**PROBLEM TO SOLVE:**
Every line containing the string "then" is to be copied from the records.

Dataset excerpts

◆ ◆ ◆ ◆

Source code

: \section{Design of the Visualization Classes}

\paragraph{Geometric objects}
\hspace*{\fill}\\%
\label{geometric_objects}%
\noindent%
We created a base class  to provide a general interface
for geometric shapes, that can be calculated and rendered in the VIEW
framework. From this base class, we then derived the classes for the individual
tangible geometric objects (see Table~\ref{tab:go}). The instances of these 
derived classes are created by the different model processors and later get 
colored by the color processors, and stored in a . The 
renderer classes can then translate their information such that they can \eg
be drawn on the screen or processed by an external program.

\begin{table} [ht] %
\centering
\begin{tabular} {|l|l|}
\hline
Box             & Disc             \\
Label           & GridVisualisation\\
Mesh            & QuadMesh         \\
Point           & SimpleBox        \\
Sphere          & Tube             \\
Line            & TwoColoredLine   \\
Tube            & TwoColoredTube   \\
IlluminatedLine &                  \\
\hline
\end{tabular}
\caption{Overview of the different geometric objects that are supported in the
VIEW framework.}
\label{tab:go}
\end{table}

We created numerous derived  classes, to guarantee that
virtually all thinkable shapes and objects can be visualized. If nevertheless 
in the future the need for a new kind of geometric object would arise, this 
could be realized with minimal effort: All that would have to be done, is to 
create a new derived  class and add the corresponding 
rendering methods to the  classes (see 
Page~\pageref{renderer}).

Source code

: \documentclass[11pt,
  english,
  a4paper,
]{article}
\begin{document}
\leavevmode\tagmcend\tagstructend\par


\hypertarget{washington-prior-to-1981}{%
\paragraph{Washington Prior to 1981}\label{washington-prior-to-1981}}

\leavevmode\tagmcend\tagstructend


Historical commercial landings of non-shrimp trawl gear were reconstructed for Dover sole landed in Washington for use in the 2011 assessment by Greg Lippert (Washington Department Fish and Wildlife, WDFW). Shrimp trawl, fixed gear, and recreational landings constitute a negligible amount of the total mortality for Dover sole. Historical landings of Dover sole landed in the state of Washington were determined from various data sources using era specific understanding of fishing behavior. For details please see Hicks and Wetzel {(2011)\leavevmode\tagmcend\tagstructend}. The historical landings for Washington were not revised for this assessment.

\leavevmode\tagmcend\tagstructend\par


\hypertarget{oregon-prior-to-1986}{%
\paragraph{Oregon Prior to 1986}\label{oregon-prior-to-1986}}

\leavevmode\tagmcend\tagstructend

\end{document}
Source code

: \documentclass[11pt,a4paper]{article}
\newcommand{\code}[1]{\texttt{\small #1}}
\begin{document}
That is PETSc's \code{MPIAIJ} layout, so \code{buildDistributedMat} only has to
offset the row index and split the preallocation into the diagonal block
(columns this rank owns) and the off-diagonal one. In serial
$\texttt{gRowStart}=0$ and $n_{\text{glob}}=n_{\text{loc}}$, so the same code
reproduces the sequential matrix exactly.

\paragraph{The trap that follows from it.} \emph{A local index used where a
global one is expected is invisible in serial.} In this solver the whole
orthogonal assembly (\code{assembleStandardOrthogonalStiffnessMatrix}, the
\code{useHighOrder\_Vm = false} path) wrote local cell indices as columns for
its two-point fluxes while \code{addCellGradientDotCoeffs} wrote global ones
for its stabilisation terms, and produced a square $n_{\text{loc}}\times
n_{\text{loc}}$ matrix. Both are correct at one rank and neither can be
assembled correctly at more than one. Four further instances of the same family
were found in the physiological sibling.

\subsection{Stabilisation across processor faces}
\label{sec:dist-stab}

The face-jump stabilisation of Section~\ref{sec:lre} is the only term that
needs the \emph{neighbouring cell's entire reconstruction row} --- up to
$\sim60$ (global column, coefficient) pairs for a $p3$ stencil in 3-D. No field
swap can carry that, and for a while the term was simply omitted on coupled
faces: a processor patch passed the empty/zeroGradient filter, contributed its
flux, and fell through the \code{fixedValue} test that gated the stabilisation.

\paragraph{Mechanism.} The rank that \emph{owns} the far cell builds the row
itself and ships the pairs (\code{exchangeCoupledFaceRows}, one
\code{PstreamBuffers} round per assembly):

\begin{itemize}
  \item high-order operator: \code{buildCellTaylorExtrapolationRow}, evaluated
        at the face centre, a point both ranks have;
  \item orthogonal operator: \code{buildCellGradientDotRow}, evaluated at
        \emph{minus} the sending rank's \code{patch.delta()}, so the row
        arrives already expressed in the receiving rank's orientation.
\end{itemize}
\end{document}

◆ ◆ ◆ ◆

**ANSWER TO THIS TASK:**
framework. From this base class, we then derived the classes for the individual
renderer classes can then translate their information such that they can \eg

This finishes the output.